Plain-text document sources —
__________

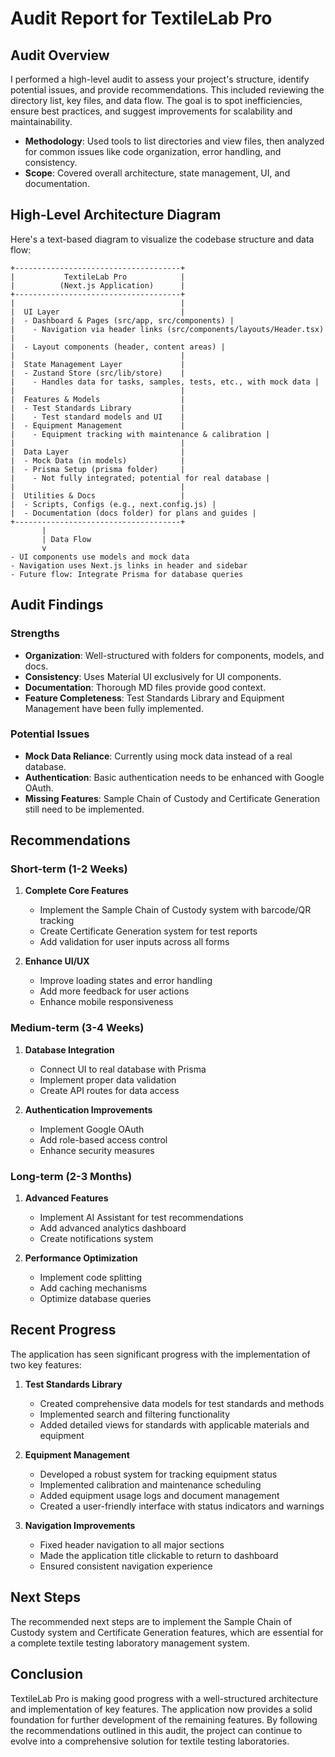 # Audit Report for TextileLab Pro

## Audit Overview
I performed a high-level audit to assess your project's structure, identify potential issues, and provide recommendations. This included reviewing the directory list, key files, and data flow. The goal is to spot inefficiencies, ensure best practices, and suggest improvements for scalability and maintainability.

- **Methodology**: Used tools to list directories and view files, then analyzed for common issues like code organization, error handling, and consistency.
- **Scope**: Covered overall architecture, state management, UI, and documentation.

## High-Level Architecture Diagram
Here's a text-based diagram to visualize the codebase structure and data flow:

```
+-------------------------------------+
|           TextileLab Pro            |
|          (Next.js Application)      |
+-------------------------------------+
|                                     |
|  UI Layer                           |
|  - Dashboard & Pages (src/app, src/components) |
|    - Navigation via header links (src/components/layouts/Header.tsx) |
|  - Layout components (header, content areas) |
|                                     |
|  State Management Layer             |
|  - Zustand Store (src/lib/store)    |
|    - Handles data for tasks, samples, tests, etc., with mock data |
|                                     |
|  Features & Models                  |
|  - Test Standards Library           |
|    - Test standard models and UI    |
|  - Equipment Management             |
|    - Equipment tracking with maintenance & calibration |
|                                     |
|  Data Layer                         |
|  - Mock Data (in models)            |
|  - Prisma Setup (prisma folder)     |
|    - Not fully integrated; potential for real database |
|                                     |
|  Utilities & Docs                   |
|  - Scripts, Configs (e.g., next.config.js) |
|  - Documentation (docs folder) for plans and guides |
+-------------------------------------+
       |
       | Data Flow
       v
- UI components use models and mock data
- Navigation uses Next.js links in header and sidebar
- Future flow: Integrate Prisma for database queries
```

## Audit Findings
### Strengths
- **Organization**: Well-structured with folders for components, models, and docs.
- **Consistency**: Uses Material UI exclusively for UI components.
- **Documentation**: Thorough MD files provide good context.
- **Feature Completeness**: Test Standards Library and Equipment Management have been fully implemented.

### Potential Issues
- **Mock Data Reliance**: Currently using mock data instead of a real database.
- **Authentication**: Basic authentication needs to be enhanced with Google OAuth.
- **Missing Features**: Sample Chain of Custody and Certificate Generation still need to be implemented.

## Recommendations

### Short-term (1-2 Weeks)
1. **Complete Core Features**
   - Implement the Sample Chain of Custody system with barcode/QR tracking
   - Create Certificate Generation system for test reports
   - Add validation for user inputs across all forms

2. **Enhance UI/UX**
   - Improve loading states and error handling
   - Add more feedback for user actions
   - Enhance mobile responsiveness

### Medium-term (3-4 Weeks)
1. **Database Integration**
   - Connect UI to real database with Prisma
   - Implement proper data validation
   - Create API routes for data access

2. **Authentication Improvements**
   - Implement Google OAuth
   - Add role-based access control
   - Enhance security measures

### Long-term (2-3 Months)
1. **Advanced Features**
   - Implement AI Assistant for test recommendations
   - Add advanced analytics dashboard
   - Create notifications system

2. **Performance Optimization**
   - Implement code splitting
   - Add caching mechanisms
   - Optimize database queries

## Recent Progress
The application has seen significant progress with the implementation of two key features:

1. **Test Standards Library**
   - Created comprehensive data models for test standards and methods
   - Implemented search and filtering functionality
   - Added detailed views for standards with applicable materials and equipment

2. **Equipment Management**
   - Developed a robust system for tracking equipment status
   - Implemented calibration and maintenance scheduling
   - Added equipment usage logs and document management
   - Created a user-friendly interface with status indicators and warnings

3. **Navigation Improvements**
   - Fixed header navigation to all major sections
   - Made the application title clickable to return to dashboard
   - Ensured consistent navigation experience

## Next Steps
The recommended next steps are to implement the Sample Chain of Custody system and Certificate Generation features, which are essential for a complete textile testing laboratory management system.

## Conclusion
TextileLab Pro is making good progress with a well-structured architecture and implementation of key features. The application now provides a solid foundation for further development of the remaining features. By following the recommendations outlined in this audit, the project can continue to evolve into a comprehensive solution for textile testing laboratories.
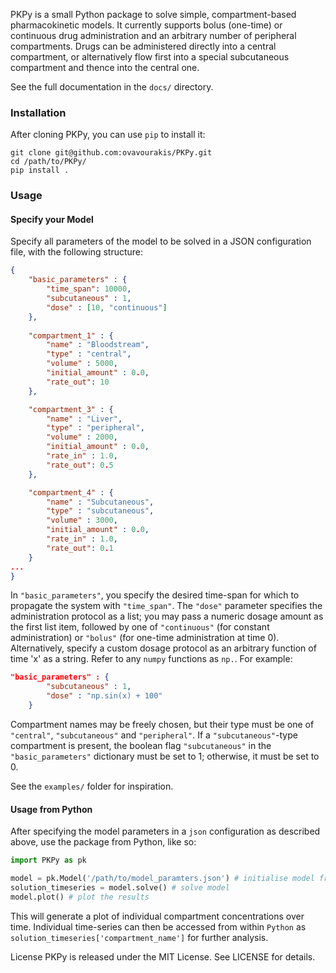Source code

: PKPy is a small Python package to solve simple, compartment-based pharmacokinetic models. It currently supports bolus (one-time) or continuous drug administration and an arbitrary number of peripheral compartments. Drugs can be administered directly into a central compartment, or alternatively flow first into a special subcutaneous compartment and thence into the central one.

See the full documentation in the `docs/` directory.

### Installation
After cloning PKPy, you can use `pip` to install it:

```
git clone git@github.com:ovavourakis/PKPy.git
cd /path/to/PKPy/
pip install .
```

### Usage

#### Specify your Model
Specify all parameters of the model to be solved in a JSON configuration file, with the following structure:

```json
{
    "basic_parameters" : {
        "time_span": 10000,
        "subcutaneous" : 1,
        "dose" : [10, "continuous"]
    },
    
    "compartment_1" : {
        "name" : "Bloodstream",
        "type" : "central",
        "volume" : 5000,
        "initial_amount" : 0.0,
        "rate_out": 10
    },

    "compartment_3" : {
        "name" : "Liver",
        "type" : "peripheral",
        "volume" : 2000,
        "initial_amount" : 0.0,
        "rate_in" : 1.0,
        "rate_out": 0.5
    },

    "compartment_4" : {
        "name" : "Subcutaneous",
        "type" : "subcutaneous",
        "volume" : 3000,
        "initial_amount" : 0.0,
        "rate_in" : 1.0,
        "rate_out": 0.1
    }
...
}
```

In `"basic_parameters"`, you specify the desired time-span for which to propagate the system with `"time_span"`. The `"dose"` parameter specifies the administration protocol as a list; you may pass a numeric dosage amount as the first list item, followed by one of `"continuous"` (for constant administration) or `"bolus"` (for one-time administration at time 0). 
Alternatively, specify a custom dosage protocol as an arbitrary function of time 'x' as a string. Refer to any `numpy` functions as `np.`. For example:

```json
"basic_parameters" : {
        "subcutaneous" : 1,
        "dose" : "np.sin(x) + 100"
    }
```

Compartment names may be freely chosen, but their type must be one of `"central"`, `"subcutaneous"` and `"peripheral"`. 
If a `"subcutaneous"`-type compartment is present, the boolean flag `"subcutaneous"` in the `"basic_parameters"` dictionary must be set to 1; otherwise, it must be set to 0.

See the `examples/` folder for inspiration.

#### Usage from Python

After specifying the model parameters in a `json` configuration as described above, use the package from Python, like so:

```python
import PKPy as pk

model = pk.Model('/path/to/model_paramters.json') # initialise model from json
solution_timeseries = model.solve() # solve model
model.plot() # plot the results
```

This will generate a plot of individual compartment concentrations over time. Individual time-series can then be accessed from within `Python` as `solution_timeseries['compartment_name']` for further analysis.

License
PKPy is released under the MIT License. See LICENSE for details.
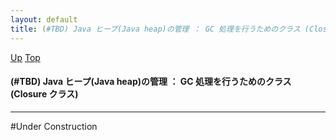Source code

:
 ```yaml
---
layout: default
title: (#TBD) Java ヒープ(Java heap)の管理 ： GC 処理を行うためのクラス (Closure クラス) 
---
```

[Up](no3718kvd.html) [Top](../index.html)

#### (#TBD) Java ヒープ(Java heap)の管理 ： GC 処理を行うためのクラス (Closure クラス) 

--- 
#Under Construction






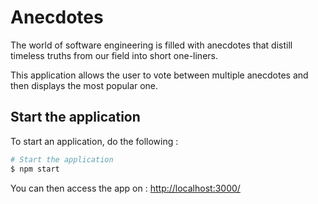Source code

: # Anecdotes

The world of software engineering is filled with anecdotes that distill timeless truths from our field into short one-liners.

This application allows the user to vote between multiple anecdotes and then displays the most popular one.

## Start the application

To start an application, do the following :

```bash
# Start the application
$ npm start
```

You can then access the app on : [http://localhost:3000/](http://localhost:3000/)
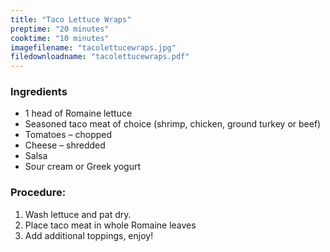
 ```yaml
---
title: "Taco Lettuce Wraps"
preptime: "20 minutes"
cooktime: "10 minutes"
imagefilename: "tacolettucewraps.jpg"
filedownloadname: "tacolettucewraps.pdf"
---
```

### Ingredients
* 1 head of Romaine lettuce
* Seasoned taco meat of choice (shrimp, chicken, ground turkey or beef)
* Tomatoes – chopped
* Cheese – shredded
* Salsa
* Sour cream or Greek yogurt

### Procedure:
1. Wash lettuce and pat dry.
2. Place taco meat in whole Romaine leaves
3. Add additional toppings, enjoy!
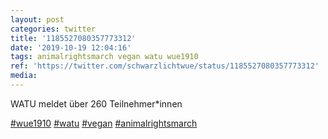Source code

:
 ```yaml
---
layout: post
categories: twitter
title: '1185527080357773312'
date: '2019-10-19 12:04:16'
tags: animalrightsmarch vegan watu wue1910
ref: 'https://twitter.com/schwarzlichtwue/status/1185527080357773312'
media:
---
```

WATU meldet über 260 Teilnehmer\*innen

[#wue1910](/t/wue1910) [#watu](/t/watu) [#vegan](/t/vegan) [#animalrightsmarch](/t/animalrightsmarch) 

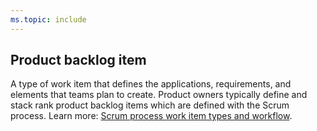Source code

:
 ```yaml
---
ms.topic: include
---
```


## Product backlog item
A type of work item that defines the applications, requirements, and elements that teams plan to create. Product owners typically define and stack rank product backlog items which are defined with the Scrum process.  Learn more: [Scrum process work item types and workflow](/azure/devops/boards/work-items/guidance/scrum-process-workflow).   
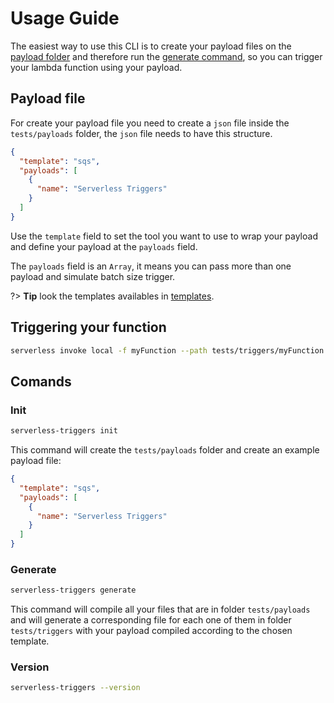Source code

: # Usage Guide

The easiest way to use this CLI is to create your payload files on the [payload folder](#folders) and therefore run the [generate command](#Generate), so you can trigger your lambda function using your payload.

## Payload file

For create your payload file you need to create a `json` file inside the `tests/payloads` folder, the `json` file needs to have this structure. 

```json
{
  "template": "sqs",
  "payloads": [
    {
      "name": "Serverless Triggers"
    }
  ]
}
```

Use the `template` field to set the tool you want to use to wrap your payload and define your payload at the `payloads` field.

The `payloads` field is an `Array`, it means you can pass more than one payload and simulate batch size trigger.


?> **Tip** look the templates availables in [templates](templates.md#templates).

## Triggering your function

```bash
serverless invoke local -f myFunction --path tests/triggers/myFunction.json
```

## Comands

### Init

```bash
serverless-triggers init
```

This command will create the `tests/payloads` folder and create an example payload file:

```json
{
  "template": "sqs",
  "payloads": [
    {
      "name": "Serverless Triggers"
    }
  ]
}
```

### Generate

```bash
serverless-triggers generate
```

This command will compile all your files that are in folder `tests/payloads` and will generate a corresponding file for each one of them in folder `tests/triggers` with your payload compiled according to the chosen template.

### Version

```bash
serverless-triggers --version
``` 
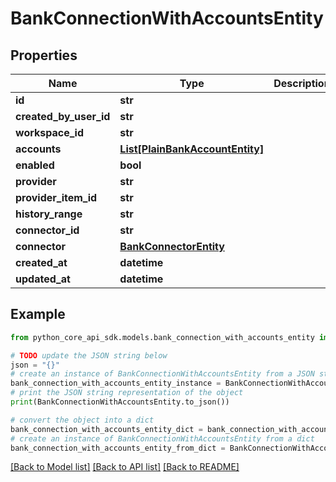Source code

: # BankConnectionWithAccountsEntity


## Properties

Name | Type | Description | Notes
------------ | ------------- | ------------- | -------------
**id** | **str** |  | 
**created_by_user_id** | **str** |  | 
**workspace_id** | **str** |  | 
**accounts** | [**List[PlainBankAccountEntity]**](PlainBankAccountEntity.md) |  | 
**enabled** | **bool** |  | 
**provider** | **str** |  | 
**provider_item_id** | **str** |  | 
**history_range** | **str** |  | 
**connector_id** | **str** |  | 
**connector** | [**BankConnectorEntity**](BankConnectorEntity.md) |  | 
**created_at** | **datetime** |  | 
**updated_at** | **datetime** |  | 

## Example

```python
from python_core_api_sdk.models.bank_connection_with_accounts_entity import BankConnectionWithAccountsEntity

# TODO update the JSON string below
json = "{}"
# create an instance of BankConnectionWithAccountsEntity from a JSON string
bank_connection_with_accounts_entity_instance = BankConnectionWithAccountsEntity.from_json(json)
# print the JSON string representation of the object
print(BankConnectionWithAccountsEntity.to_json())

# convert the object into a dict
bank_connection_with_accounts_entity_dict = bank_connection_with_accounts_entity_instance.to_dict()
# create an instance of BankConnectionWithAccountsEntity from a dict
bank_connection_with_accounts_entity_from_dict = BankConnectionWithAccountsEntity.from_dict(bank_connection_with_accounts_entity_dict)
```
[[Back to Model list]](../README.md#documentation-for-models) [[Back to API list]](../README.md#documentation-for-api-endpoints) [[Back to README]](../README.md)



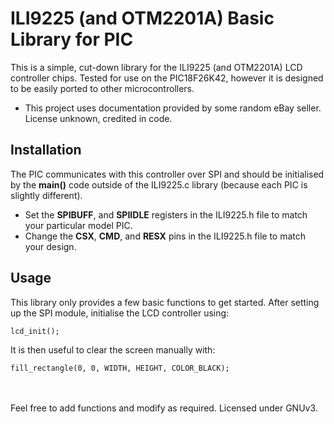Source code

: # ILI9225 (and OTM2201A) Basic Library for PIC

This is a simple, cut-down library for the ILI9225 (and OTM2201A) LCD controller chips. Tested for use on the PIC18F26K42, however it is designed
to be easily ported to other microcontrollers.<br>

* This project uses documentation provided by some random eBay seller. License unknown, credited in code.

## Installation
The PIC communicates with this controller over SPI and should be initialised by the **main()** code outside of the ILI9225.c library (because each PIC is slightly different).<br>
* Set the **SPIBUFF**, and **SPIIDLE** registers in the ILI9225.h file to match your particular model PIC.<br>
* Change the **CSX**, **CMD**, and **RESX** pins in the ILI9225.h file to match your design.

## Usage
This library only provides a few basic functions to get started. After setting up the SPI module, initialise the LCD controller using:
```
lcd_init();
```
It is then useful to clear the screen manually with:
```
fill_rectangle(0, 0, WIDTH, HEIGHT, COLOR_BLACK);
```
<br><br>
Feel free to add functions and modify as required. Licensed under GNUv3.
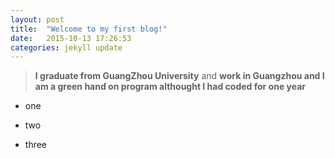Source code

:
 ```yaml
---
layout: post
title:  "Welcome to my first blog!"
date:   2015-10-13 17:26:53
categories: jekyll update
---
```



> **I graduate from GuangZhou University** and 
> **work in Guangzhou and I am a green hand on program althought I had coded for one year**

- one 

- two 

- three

__________

Whenever a line above holds the word "simple", include it in your count, and report nothing but that count.

Solution below —
2